++++ Records supplied

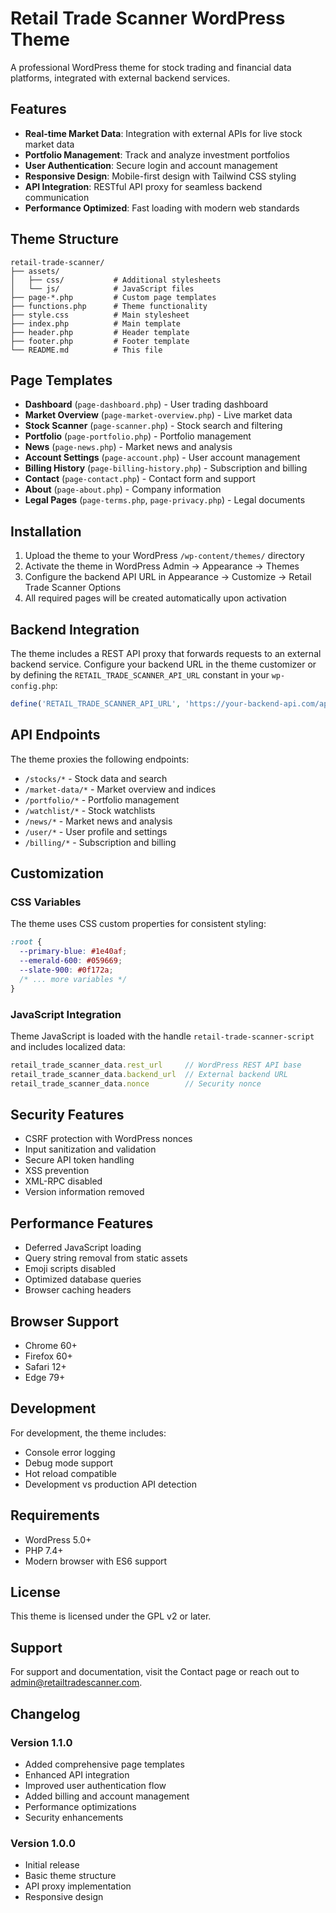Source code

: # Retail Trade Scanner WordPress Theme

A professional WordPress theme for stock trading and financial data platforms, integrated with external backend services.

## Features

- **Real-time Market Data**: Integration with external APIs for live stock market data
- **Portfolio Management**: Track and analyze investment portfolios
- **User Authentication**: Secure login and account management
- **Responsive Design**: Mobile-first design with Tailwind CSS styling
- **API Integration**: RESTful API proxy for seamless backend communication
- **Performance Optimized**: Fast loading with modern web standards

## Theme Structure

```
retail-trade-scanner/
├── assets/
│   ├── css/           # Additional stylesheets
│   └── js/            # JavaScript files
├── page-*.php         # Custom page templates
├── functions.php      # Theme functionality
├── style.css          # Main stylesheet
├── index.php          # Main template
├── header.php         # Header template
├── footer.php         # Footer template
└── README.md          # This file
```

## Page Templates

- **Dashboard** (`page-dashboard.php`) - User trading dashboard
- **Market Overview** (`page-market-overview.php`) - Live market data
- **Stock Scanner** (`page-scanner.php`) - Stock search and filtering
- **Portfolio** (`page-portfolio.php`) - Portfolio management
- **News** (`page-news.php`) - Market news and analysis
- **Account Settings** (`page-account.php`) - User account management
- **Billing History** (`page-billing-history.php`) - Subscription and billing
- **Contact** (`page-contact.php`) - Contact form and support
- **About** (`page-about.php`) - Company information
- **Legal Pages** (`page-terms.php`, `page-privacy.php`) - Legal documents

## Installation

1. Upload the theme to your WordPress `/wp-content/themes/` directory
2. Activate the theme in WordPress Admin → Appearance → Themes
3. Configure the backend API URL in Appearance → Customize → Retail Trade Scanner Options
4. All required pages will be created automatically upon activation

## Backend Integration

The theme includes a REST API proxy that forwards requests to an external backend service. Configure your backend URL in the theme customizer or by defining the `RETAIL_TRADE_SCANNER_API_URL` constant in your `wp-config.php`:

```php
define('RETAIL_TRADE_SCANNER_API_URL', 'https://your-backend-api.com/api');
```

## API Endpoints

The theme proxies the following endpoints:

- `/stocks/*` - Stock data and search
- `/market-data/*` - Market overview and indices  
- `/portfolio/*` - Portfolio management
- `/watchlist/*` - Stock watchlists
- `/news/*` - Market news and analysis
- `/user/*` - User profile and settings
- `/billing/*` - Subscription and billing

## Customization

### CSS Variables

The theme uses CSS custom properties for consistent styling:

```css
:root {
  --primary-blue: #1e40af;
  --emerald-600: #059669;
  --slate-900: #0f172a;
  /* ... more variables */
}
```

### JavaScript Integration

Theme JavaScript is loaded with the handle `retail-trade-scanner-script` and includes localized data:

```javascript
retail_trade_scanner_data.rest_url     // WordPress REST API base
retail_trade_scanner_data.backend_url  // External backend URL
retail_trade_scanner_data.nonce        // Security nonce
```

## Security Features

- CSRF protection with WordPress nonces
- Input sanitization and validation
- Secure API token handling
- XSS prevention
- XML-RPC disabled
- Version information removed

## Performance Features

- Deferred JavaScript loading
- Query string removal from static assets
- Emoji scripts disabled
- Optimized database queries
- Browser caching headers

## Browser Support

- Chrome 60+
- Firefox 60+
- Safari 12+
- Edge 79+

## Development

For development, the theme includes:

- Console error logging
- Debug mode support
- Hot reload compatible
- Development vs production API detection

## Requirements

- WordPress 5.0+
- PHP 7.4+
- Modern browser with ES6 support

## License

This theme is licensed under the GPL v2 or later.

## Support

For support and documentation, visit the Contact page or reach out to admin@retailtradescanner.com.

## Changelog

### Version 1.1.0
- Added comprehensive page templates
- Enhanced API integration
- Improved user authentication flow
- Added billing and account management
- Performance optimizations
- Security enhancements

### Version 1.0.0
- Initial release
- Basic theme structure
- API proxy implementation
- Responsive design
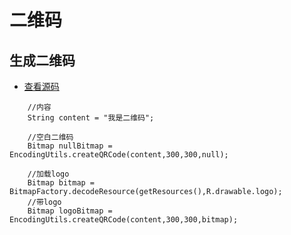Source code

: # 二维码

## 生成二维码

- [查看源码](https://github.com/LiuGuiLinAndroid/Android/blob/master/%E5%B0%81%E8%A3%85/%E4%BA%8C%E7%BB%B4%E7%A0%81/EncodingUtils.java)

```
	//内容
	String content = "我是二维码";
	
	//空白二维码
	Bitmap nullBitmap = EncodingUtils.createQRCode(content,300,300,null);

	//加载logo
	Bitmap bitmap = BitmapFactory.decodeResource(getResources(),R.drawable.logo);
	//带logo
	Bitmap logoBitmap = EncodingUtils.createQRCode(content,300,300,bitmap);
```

++++++++

*Exercise directions*
Extract, word for word, each line from the top of the data down to and including the line with "- **Responsive Design**: Mobile-first"; skip the pictures.

*Response box*
Source code

: # Retail Trade Scanner WordPress Theme

A professional WordPress theme for stock trading and financial data platforms, integrated with external backend services.

## Features

- **Real-time Market Data**: Integration with external APIs for live stock market data
- **Portfolio Management**: Track and analyze investment portfolios
- **User Authentication**: Secure login and account management
- **Responsive Design**: Mobile-first design with Tailwind CSS styling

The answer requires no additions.